Phase 8 achieved 37.4s/proof (10 partitions × ~3.75s CUDA time). If 5-10% of that CUDA time is PCIe stall rather than compute, eliminating stalls could save 2-4s/proof — breaking below the current "GPU-bound" plateau.

Design

Change 1: Pre-Stage a/b/c Before Mutex (Tier 1)

Goal: Move the 6 GiB of non-pinned a/b/c polynomial uploads out of the mutex region entirely. The uploads overlap with the other worker's CUDA kernels via the GPU's independent copy engine.

Approach: Before acquiring the GPU mutex:

Pin host memory via cudaHostRegister(ptr, size, cudaHostRegisterDefault). This page-locks existing Rust-allocated pages in place, enabling DMA without bounce-buffer staging. Cost: ~1-5ms for 2 GiB. No data copy.
Allocate device buffers for a, b, c (total ~6 GiB: d_a = domain_size × 32 bytes, d_bc = domain_size × (1 + lot_of_memory) × 32 bytes for b and c combined).
Issue async HtoD on a dedicated upload CUDA stream. Record events after each upload + zero-pad completes.
Acquire the mutex. The uploads may still be in flight — that's fine, they use the copy engine which is independent of the compute engine.
Inside the mutex, the NTT functions wait on the upload events before starting compute. Since the uploads began potentially seconds earlier (while waiting for the mutex, or while the other worker was running CUDA), the data is usually already resident by the time the NTT starts.
After mutex release, unregister host pages.

Memory budget (RTX 5070 Ti, 16 GiB VRAM):

Allocation	Size	When
d_a (domain_size scalars)	2 GiB	Pre-mutex
d_bc (b + c, shared allocation)	4 GiB (lot_of_memory=true) or 2 GiB	Pre-mutex
MSM buckets + d_temp	~0.5 GiB	Inside mutex (H MSM)
batch_add d_temp	~0.6 GiB	Inside mutex (batch add)
tail MSM buckets	~0.5 GiB	Inside mutex (tail MSMs)
Peak	~7.6 GiB	Fits in 16 GiB

Note: d_bc is freed (goes out of scope) after the NTT phase, before the H MSM. So the actual peak during H MSM is only d_a (2 GiB) + MSM working memory (~0.5 GiB).

Code changes:

groth16_ntt_h.cu:

Add execute_ntts_prestaged(): like execute_ntts_single() but skips HtoD, waits on a CUDA event instead.
Add execute_ntt_msm_h_prestaged(): like execute_ntt_msm_h() but takes pre-allocated d_b/d_c device pointers and upload events.
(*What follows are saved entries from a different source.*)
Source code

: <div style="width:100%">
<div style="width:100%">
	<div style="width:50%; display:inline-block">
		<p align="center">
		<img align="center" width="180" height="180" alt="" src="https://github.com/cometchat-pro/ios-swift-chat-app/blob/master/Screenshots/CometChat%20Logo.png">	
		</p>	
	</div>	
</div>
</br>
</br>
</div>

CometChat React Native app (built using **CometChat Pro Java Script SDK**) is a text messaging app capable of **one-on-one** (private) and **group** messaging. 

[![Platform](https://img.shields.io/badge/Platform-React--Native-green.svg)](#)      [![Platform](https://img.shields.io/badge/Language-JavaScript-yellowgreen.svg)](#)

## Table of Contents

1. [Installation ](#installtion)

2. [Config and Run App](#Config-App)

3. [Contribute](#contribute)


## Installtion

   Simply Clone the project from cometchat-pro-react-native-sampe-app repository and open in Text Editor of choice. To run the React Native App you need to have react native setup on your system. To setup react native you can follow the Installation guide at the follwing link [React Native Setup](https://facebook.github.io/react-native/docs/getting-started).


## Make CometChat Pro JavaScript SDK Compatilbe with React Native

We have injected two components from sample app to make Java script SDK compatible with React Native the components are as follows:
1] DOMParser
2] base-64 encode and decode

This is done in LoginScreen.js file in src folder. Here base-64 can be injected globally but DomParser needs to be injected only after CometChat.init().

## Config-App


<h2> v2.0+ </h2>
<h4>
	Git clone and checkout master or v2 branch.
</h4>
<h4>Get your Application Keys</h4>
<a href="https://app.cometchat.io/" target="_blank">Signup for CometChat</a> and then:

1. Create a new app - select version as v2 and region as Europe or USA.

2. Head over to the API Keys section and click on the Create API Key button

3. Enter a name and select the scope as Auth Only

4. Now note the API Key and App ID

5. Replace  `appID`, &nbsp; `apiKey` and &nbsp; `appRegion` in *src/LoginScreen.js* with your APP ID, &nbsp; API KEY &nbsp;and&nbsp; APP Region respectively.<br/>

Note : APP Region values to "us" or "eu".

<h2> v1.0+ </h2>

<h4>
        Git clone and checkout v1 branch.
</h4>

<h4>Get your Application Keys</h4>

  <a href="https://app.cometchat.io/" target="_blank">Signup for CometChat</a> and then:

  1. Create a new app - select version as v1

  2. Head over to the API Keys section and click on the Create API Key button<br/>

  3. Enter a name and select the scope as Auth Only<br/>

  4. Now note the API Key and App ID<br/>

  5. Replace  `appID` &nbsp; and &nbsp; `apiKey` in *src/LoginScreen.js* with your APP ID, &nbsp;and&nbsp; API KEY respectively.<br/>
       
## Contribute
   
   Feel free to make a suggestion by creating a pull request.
Skips dev_ptr_t<fr_t> d_b(...) allocation.

groth16_cuda.cu:

Before gpu_lock acquisition (after prep_msm_thread launch):
- cudaHostRegister for provers[c].a, .b, .c
- Allocate d_a, d_bc on device
- Create upload stream + events
- Issue cudaMemcpyAsync + cudaMemsetAsync (zero-pad) + cudaEventRecord for each
Inside per_gpu thread: call execute_ntt_msm_h_prestaged() instead of execute_ntt_msm_h(), passing pre-allocated buffers and events
After mutex release + prep_msm_thread.join():
- cudaHostUnregister for a, b, c
- Destroy upload stream and events
- d_a freed via gpu_ptr_t destructor, d_bc via dev_ptr_t destructor

Scope limitation: Phase 7 always calls with num_circuits = 1. The pre-staging path only needs to handle the single-circuit case initially. Multi-circuit (Phase 3 batching) can loop: after each circuit's NTT completes, re-upload the next circuit's a/b/c into the same device buffers. This is a future extension if batch mode is re-enabled.
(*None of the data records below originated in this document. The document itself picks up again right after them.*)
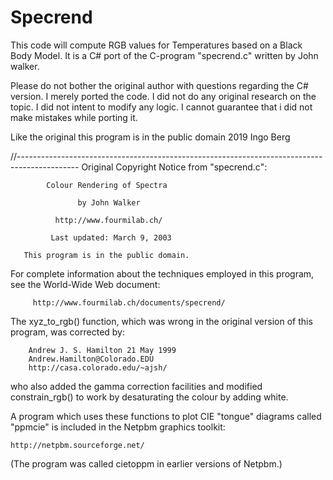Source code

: # Specrend

This code will compute RGB values for Temperatures based on a Black Body Model.
It is a C# port of the C-program "specrend.c" written by John walker.
 
Please do not bother the original author with questions regarding the C# version.
I merely ported the code. I did not do any original research on the topic. I did 
not intent to modify any logic. I cannot guarantee that i did not make 
mistakes while porting it.

Like the original this program is in the public domain
2019 Ingo Berg

//---------------------------------------------------------------------------------------------
 Original Copyright Notice from "specrend.c":

            Colour Rendering of Spectra

                   by John Walker

              http://www.fourmilab.ch/

             Last updated: March 9, 2003

       This program is in the public domain.
  For complete information about the techniques employed in
  this program, see the World-Wide Web document:

         http://www.fourmilab.ch/documents/specrend/

  The xyz_to_rgb() function, which was wrong in the original
  version of this program, was corrected by:

        Andrew J. S. Hamilton 21 May 1999
        Andrew.Hamilton@Colorado.EDU
        http://casa.colorado.edu/~ajsh/

  who also added the gamma correction facilities and
  modified constrain_rgb() to work by desaturating the
  colour by adding white.

  A program which uses these functions to plot CIE
  "tongue" diagrams called "ppmcie" is included in
  the Netpbm graphics toolkit:

    http://netpbm.sourceforge.net/

  (The program was called cietoppm in earlier
  versions of Netpbm.)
Backward compatibility: The original execute_ntt_msm_h() is preserved. If the pre-staging setup fails (e.g. cudaHostRegister returns an error on some systems), fall back to the original code path with the upload inside the mutex.

Change 2: Deferred Batch Sync in Pippenger MSM (Tier 3)
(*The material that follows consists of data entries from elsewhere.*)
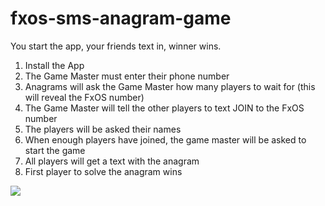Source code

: # fxos-sms-anagram-game

You start the app, your friends text in, winner wins.

1. Install the App
2. The Game Master must enter their phone number
3. Anagrams will ask the Game Master how many players to wait for (this will reveal the FxOS number)
4. The Game Master will tell the other players to text JOIN to the FxOS number
5. The players will be asked their names
6. When enough players have joined, the game master will be asked to start the game
7. All players will get a text with the anagram
8. First player to solve the anagram wins

![](https://i.imgur.com/Tac6bLp.png)
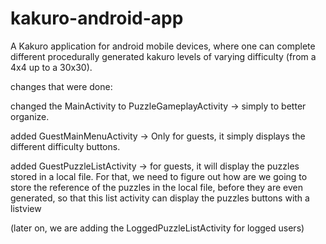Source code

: # kakuro-android-app
A Kakuro application for android mobile devices, where one can complete different procedurally generated kakuro levels of varying difficulty (from a 4x4 up to a 30x30).

changes that were done:

changed the MainActivity to PuzzleGameplayActivity -> simply to better organize.

added GuestMainMenuActivity -> Only for guests, it simply displays the different difficulty buttons.

added GuestPuzzleListActivity -> for guests, it will display the puzzles stored in a local file. For that,
we need to figure out how are we going to store the reference of the puzzles in the local file, before they are 
even generated, so that this list activity can display the puzzles buttons with a listview

(later on, we are adding the LoggedPuzzleListActivity for logged users)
Goal: Eliminate per-batch GPU idle gaps in the Pippenger MSM by deferring the sync() call so the GPU never stalls waiting for CPU to process previous batch results.

Current pattern (sppark/msm/pippenger.cuh, msm_t::invoke()):

for (i = 0; i < batch; i++) {
    gpu[i&1].wait(ev)
    batch_addition kernel           // GPU compute
    accumulate kernel               // GPU compute
    gpu[i&1].record(ev)
    integrate kernel                // GPU compute

    if (i < batch-1) {
        // Pipeline next batch: upload scalars + points on other streams
        gpu[2].HtoD(d_scalars, ...)
        gpu[2].wait(ev); digits kernel; gpu[2].record(ev)
        gpu[j].HtoD(d_points[j], ...)
    }

    if (i > 0)
        collect(p, res, ones)       // CPU: reduce previous batch's buckets
        out.add(p)

    gpu[i&1].DtoH(ones, ...)       // ~150 KiB
    gpu[i&1].DtoH(res, ...)        // ~1.5 MiB
    gpu[i&1].sync()                // *** HARD SYNC — GPU idle ***
}
collect(p, res, ones)               // reduce last batch
out.add(p)

The sync() at the end of each iteration creates a bubble: GPU must fully drain, DtoH must complete, then CPU can proceed to the next iteration's kernel launches.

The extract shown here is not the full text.